--- DATASET Enclosed Below ---

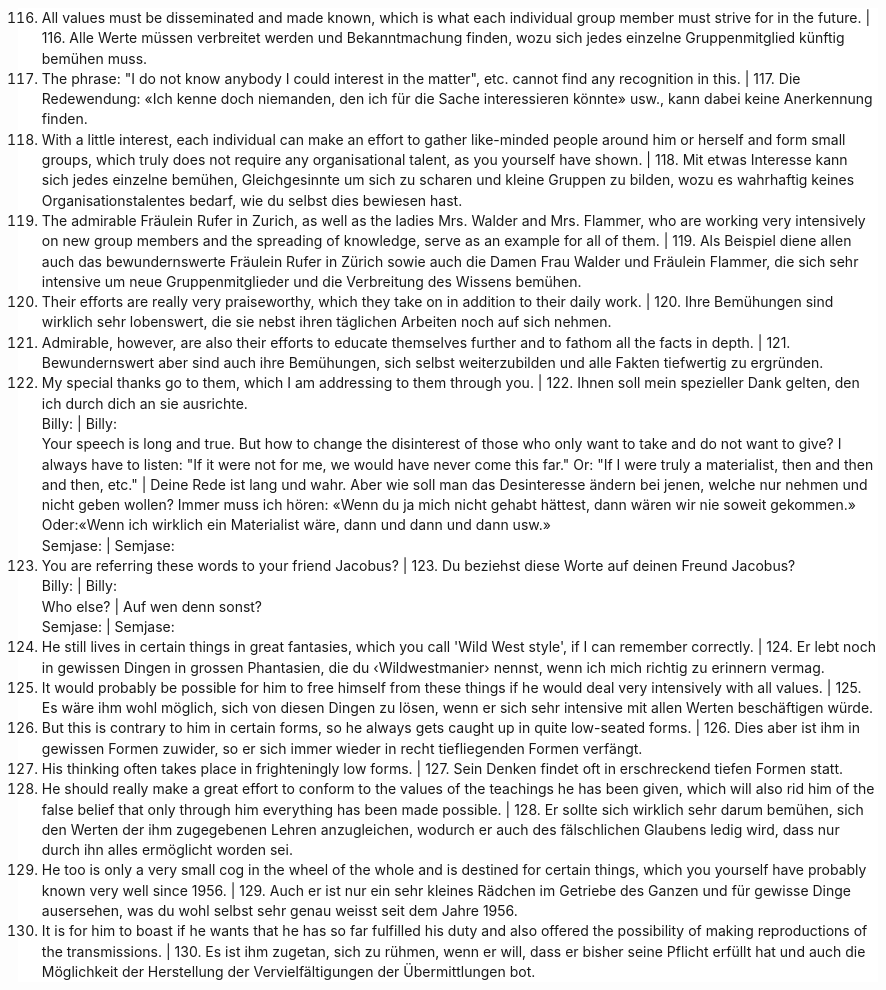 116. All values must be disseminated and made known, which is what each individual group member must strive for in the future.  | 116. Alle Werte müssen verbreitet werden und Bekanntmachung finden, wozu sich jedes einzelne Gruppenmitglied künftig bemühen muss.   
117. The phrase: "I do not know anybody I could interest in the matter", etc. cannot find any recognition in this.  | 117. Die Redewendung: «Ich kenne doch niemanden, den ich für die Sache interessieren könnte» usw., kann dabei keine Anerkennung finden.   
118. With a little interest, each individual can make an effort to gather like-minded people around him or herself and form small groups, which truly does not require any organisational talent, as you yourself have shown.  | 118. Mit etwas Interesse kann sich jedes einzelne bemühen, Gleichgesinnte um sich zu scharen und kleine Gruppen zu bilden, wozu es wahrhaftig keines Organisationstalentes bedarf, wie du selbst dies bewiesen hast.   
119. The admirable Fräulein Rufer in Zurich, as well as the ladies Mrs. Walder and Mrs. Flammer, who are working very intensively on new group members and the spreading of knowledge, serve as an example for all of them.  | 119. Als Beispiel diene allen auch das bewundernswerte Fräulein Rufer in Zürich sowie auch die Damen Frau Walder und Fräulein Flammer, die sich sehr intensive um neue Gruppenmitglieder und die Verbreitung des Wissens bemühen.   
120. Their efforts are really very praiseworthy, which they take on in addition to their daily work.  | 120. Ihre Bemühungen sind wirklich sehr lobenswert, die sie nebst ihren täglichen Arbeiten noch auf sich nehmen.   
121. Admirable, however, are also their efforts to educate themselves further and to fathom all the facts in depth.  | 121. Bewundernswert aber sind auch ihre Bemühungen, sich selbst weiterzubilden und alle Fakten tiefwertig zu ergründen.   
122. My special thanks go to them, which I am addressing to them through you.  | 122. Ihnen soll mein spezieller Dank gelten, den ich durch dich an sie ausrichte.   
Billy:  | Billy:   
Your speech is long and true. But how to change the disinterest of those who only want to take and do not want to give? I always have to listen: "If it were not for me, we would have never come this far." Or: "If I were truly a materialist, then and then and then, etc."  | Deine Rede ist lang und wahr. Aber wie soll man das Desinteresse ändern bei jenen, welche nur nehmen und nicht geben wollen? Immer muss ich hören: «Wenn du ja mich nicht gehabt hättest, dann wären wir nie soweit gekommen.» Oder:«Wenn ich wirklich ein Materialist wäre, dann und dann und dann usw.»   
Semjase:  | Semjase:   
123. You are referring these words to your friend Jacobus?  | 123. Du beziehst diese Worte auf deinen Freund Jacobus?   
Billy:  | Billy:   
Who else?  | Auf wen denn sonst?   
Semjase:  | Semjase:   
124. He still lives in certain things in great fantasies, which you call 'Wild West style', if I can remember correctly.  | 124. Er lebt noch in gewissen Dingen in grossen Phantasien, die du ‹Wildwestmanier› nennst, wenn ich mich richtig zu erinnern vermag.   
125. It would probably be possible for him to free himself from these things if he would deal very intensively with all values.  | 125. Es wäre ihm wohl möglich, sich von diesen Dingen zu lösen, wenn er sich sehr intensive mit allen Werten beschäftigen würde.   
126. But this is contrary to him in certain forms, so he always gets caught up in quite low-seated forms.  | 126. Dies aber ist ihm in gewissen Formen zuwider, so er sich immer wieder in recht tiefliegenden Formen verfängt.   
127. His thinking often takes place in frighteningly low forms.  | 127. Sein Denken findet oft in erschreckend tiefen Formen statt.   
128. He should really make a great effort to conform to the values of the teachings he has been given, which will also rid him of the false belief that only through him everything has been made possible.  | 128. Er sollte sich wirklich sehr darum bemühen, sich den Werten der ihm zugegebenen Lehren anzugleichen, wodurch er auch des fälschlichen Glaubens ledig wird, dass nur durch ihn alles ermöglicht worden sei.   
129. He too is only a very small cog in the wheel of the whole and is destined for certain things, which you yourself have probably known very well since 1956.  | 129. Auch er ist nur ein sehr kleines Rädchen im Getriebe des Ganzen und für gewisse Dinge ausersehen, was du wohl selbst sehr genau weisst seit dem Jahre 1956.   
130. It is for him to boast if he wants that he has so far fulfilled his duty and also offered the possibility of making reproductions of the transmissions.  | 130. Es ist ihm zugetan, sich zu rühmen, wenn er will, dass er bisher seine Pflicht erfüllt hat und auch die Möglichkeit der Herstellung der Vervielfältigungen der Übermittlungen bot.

--- End of Enclosed DATASET ---

Could you print the data exactly as it appears and keep the pictures out?

 116. All values must be disseminated and made known, which is what each individual group member must strive for in the future.  | 116. Alle Werte müssen verbreitet werden und Bekanntmachung finden, wozu sich jedes einzelne Gruppenmitglied künftig bemühen muss.   
117. The phrase: "I do not know anybody I could interest in the matter", etc. cannot find any recognition in this.  | 117. Die Redewendung: «Ich kenne doch niemanden, den ich für die Sache interessieren könnte» usw., kann dabei keine Anerkennung finden.   
118. With a little interest, each individual can make an effort to gather like-minded people around him or herself and form small groups, which truly does not require any organisational talent, as you yourself have shown.  | 118. Mit etwas Interesse kann sich jedes einzelne bemühen, Gleichgesinnte um sich zu scharen und kleine Gruppen zu bilden, wozu es wahrhaftig keines Organisationstalentes bedarf, wie du selbst dies bewiesen hast.   
119. The admirable Fräulein Rufer in Zurich, as well as the ladies Mrs. Walder and Mrs. Flammer, who are working very intensively on new group members and the spreading of knowledge, serve as an example for all of them.  | 119. Als Beispiel diene allen auch das bewundernswerte Fräulein Rufer in Zürich sowie auch die Damen Frau Walder und Fräulein Flammer, die sich sehr intensive um neue Gruppenmitglieder und die Verbreitung des Wissens bemühen.   
120. Their efforts are really very praiseworthy, which they take on in addition to their daily work.  | 120. Ihre Bemühungen sind wirklich sehr lobenswert, die sie nebst ihren täglichen Arbeiten noch auf sich nehmen.   
121. Admirable, however, are also their efforts to educate themselves further and to fathom all the facts in depth.  | 121. Bewundernswert aber sind auch ihre Bemühungen, sich selbst weiterzubilden und alle Fakten tiefwertig zu ergründen.   
122. My special thanks go to them, which I am addressing to them through you.  | 122. Ihnen soll mein spezieller Dank gelten, den ich durch dich an sie ausrichte.   
Billy:  | Billy:   
Your speech is long and true. But how to change the disinterest of those who only want to take and do not want to give? I always have to listen: "If it were not for me, we would have never come this far." Or: "If I were truly a materialist, then and then and then, etc."  | Deine Rede ist lang und wahr. Aber wie soll man das Desinteresse ändern bei jenen, welche nur nehmen und nicht geben wollen? Immer muss ich hören: «Wenn du ja mich nicht gehabt hättest, dann wären wir nie soweit gekommen.» Oder:«Wenn ich wirklich ein Materialist wäre, dann und dann und dann usw.»   
Semjase:  | Semjase:   
123. You are referring these words to your friend Jacobus?  | 123. Du beziehst diese Worte auf deinen Freund Jacobus?   
Billy:  | Billy:   
Who else?  | Auf wen denn sonst?   
Semjase:  | Semjase:   
124. He still lives in certain things in great fantasies, which you call 'Wild West style', if I can remember correctly.  | 124. Er lebt noch in gewissen Dingen in grossen Phantasien, die du ‹Wildwestmanier› nennst, wenn ich mich richtig zu erinnern vermag.   
125. It would probably be possible for him to free himself from these things if he would deal very intensively with all values.  | 125. Es wäre ihm wohl möglich, sich von diesen Dingen zu lösen, wenn er sich sehr intensive mit allen Werten beschäftigen würde.   
126. But this is contrary to him in certain forms, so he always gets caught up in quite low-seated forms.  | 126. Dies aber ist ihm in gewissen Formen zuwider, so er sich immer wieder in recht tiefliegenden Formen verfängt.   
127. His thinking often takes place in frighteningly low forms.  | 127. Sein Denken findet oft in erschreckend tiefen Formen statt.   
128. He should really make a great effort to conform to the values of the teachings he has been given, which will also rid him of the false belief that only through him everything has been made possible.  | 128. Er sollte sich wirklich sehr darum bemühen, sich den Werten der ihm zugegebenen Lehren anzugleichen, wodurch er auch des fälschlichen Glaubens ledig wird, dass nur durch ihn alles ermöglicht worden sei.   
129. He too is only a very small cog in the wheel of the whole and is destined for certain things, which you yourself have probably known very well since 1956.  | 129. Auch er ist nur ein sehr kleines Rädchen im Getriebe des Ganzen und für gewisse Dinge ausersehen, was du wohl selbst sehr genau weisst seit dem Jahre 1956.   
130. It is for him to boast if he wants that he has so far fulfilled his duty and also offered the possibility of making reproductions of the transmissions.  | 130. Es ist ihm zugetan, sich zu rühmen, wenn er will, dass er bisher seine Pflicht erfüllt hat und auch die Möglichkeit der Herstellung der Vervielfältigungen der Übermittlungen bot.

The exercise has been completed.